Long Story Short with Leslie Wilcox
John Rampage got the performing bug early in life. As a young boy, he acted on stage and danced classical ballet, and at one point, even considered dance as a career. This background provided the base for John’s current role as artistic director of Diamond Head Theatre, where he’s responsible for everything from selecting the shows performed, all the way down to the color of a performer’s shoes. Throughout, he’s handing down his decades of experience and love of theatre to the next generation.
Sometimes, the most quiet, introverted child that you would have the least expectation of something special becomes an entirely different person on stage.
I’ve noticed that. It seems to counterintuitive that there are introverts in the theater. But there are.
It’s why theater becomes a home for so many young people. And in most cases when they get involved in theater, it’s not just the performing; it’s the family atmosphere. Everybody takes care of each other.
Was that the attraction for you?
You started as a child, yourself.
Yes. It was safe, it was a family, people took care of you, people didn’t question you. You had similar interests. The thing I’ve always loved as a young person in theater was the willingness of the generation ahead of you to share, to give you, to pass on. And I think theater becomes refuge for a lot of children who are misplaced and can’t find their identity.
From singing and dancing on stage as a young boy, to becoming artistic direction, John Rampage always called the theater his home. Now, he’s sharing his love of theater with the next generation. John Rampage, next, on Long Story Short.
Long Story Short with Leslie Wilcox is Hawaii’s first weekly television program produced and broadcast in high definition.
Aloha mai kakou. I’m Leslie Wilcox. John Rampage has been the artistic director of Diamond Head Theater since 1995. Before that, he was primarily a performer, singing and dancing his way across the United States and Europe.

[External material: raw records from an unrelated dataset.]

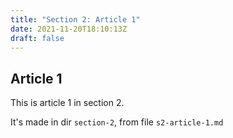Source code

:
 ```yaml
---
title: "Section 2: Article 1"
date: 2021-11-20T18:10:13Z
draft: false
---
```


## Article 1

This is article 1 in section 2.

It's made in dir `section-2`, from file `s2-article-1.md`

Throughout this time, he regularly traveled to Hawaii, but it wasn’t until he was older that he decided to move here.
You know, I’ve heard it said, I’ve heard you described—this is an interesting description of you, as a non-kamaaina kamaaina.
What does that mean?
I know; I have such a unique heritage, Hawaii heritage. People will often ask me if I … was raised here, or if I’m local. And I always have to say, Yes …
At the same time. My grandparents moved here in the mid-50s, 1950s. They were great world travelers, had gone all over the world, and Honolulu was just where they loved the most. My grandfather retired from his business, and they decided to live here permanently. But it took so long to get here back then.
By ship, or even by prop jet, which was how I got here the very first time when I was a little kid. But from the time I was five, we used to come and live two months out of every year, usually February and March, and we would live with my grandparents. So, I did kind of grow up here. I saw it change drastically over the years. I have pictures of myself in Waikiki where the Moana Hotel was the last thing. There was nothing after that. Then when I got older, I came and spent summers living with my sister. So, through my teen years, I was also here. They lived out in Makakilo back when Makakilo was considered like living out in the—
On a neighbor island. [CHUCKLE]
On a neighbor island; it was so far away. And then, when I was eighteen, my mother called me one day and she said, You’re working and you’ve got your own apartment, and I can’t take another Chicago winter, and I’m moving to Hawaii next week. So, gradually, one-by-one, my entire family moved here. So, I do have this kamaaina connection, going back to my grandparents. But I didn’t grow up here. But I’ve seen it change, and I’ve been a part of it in so many different ways over the years that I do feel like an old-time kamaaina.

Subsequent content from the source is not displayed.